Exercise instructions: If a line in the records below includes the word "Database", count it, then give the total and nothing else.

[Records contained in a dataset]

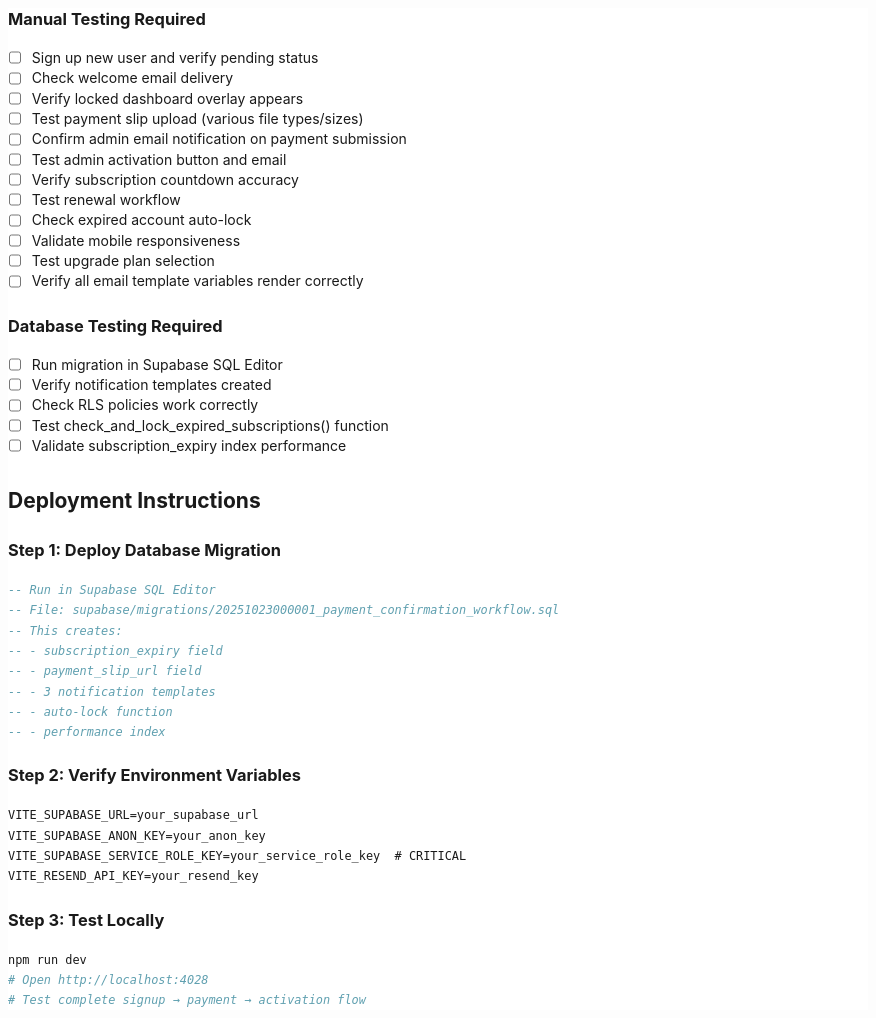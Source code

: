 ### Manual Testing Required
- [ ] Sign up new user and verify pending status
- [ ] Check welcome email delivery
- [ ] Verify locked dashboard overlay appears
- [ ] Test payment slip upload (various file types/sizes)
- [ ] Confirm admin email notification on payment submission
- [ ] Test admin activation button and email
- [ ] Verify subscription countdown accuracy
- [ ] Test renewal workflow
- [ ] Check expired account auto-lock
- [ ] Validate mobile responsiveness
- [ ] Test upgrade plan selection
- [ ] Verify all email template variables render correctly

### Database Testing Required
- [ ] Run migration in Supabase SQL Editor
- [ ] Verify notification templates created
- [ ] Check RLS policies work correctly
- [ ] Test check_and_lock_expired_subscriptions() function
- [ ] Validate subscription_expiry index performance

## Deployment Instructions

### Step 1: Deploy Database Migration
```sql
-- Run in Supabase SQL Editor
-- File: supabase/migrations/20251023000001_payment_confirmation_workflow.sql
-- This creates:
-- - subscription_expiry field
-- - payment_slip_url field
-- - 3 notification templates
-- - auto-lock function
-- - performance index
```

### Step 2: Verify Environment Variables
```env
VITE_SUPABASE_URL=your_supabase_url
VITE_SUPABASE_ANON_KEY=your_anon_key
VITE_SUPABASE_SERVICE_ROLE_KEY=your_service_role_key  # CRITICAL
VITE_RESEND_API_KEY=your_resend_key
```

### Step 3: Test Locally
```bash
npm run dev
# Open http://localhost:4028
# Test complete signup → payment → activation flow
```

Your response: 2